In the Kitchen, there is always a head chef there and he orders what he want to. All the standard and recipes are from him. He is the rule of the kitchen. Only thing other cooks have to do is to do what exactly he told, like a robot. When he called order, we have to respond like between a drill sergeant and a private solder. Some people like to said that when head chef barks to you, you have to bark back.
Ten years of same routine, I probably felt sick and tired to work at kitchen. Enormous amount of tuition fee gave me a thought of what if I changed my major to be a interior designer just like my sister, so I called her to get advice.
My sister and I am more like a cat and a dog. When we were very little boy and girl,we were really good friends each other. As matter of fact, we were the best friend since we are the only sibling. Once we started growing up to be a man and a woman, we've began to have different thoughts and life style. We had so many arguments. She is the first child so she wanted to become a in charge. Because I am a son, I couldn't accept that. She always said you do that and you do this, but I always you do that and I do this. Even though I hate say this, I have my father's personality. I've been trying to change. I really didn't want to be like a my father. My mother and sister is very similar each other. While I was in Sydney, their relationship between mother and doughter has became elder and younger sisters. Another word, they are very close each other.

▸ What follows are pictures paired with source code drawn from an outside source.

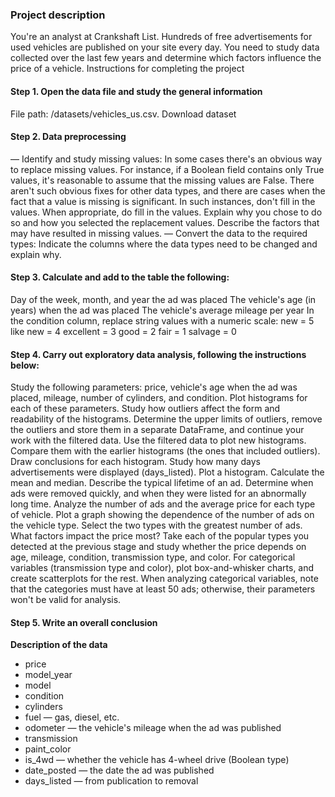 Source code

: ### Project description
You're an analyst at Crankshaft List. Hundreds of free advertisements for used vehicles are published on your site every day. You need to study data collected over the last few years and determine which factors influence the price of a vehicle.
Instructions for completing the project

#### Step 1. Open the data file and study the general information

File path: /datasets/vehicles_us.csv. Download dataset

#### Step 2. Data preprocessing

— Identify and study missing values:
In some cases there's an obvious way to replace missing values. For instance, if a Boolean field contains only True values, it's reasonable to assume that the missing values are False. There aren't such obvious fixes for other data types, and there are cases when the fact that a value is missing is significant. In such instances, don't fill in the values.
When appropriate, do fill in the values. Explain why you chose to do so and how you selected the replacement values.
Describe the factors that may have resulted in missing values.
— Convert the data to the required types:
Indicate the columns where the data types need to be changed and explain why.

#### Step 3. Calculate and add to the table the following:

Day of the week, month, and year the ad was placed
The vehicle's age (in years) when the ad was placed
The vehicle's average mileage per year
In the condition column, replace string values with a numeric scale:
new = 5
like new = 4
excellent = 3
good = 2
fair = 1
salvage = 0

#### Step 4. Carry out exploratory data analysis, following the instructions below:

Study the following parameters: price, vehicle's age when the ad was placed, mileage, number of cylinders, and condition. Plot histograms for each of these parameters. Study how outliers affect the form and readability of the histograms.
Determine the upper limits of outliers, remove the outliers and store them in a separate DataFrame, and continue your work with the filtered data.
Use the filtered data to plot new histograms. Compare them with the earlier histograms (the ones that included outliers). Draw conclusions for each histogram.
Study how many days advertisements were displayed (days_listed). Plot a histogram. Calculate the mean and median. Describe the typical lifetime of an ad. Determine when ads were removed quickly, and when they were listed for an abnormally long time.
Analyze the number of ads and the average price for each type of vehicle. Plot a graph showing the dependence of the number of ads on the vehicle type. Select the two types with the greatest number of ads.
What factors impact the price most? Take each of the popular types you detected at the previous stage and study whether the price depends on age, mileage, condition, transmission type, and color. For categorical variables (transmission type and color), plot box-and-whisker charts, and create scatterplots for the rest. When analyzing categorical variables, note that the categories must have at least 50 ads; otherwise, their parameters won't be valid for analysis.

#### Step 5. Write an overall conclusion

**Description of the data**

- price
- model_year
- model
- condition
- cylinders
- fuel — gas, diesel, etc.
- odometer — the vehicle's mileage when the ad was published
- transmission
- paint_color
- is_4wd — whether the vehicle has 4-wheel drive (Boolean type)
- date_posted — the date the ad was published
- days_listed — from publication to removal
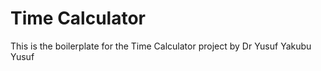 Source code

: # Time Calculator

This is the boilerplate for the Time Calculator project by Dr Yusuf Yakubu Yusuf

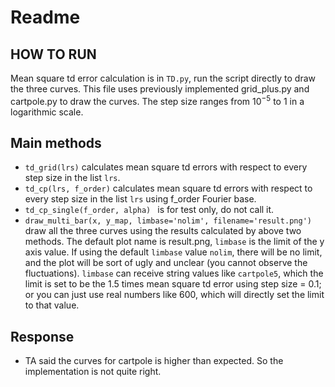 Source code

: # Readme

## HOW TO RUN
Mean square td error calculation is in `TD.py`, run the script directly to draw the three curves. This file uses previously implemented grid_plus.py and cartpole.py to draw the curves. The step size ranges from $10^{-5}$ to 1 in a logarithmic scale.

## Main methods
* `td_grid(lrs)` calculates  mean square td errors with respect to every step size in the list `lrs`.
* `td_cp(lrs, f_order)` calculates  mean square td errors with respect to every step size in the list `lrs` using f_order Fourier base.
* `td_cp_single(f_order, alpha)
` is for test only, do not call it.
* `draw_multi_bar(x, y_map, limbase='nolim', filename='result.png')` draw all the three curves using the results calculated by above two methods. The default plot name is result.png, `limbase` is the limit of the y axis value. If using the default `limbase` value `nolim`, there will be no limit, and the plot will be sort of ugly and unclear (you cannot observe the fluctuations). `limbase` can receive string values like `cartpole5`, which the limit is set to be the 1.5 times mean square td error using step size = 0.1; or you can just use real numbers like 600, which will directly set the limit to that value.

## Response
* TA said the curves for cartpole is higher than expected. So the implementation is not quite right.



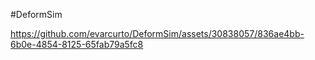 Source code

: #DeformSim


https://github.com/evarcurto/DeformSim/assets/30838057/836ae4bb-6b0e-4854-8125-65fab79a5fc8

I am totally different from any entire family members. I am probably an alien. They are very Korean and like to keep that way. Me? I always think why I should do same way. Since then I even have cultural trouble with my family. How funny is that?
Back to my sister, I told her because of money problem and got bored with working at kitchen, I am concerning about change the career, to become a interior designer. My sister is an Interior designer. She said this job is also not so easy. Of cause, how many jobs are not so tough to reach the top point? The reason I asked my sister was I want to compare two career. If I start to study te design, I want to relate with restaurant business. That is what I thought and why I called her. She actually disappointed me today. Now that I've been tough time with everything, I've thought to give up what's I have been doing. For now, anything new beginning will take more cost and time. She also said that I strongly wanted to study at CIA and I now don't want to, so that was really disappointment. I should find a solution, not a getaway. She is right. I think I've been really weak. Past many years, my mother fund me to study so if I gave up now, she will feel horrible about supporting me.
My sister always looks reality. She knows me very well so she could gave me harsh words, yet that sometimes wake me up. I feel little better now. I have to be more strong. If I want to move forward, I have to push myself harder. Although she and I always argue each other, she is sometimes right and that make me stand up strongly.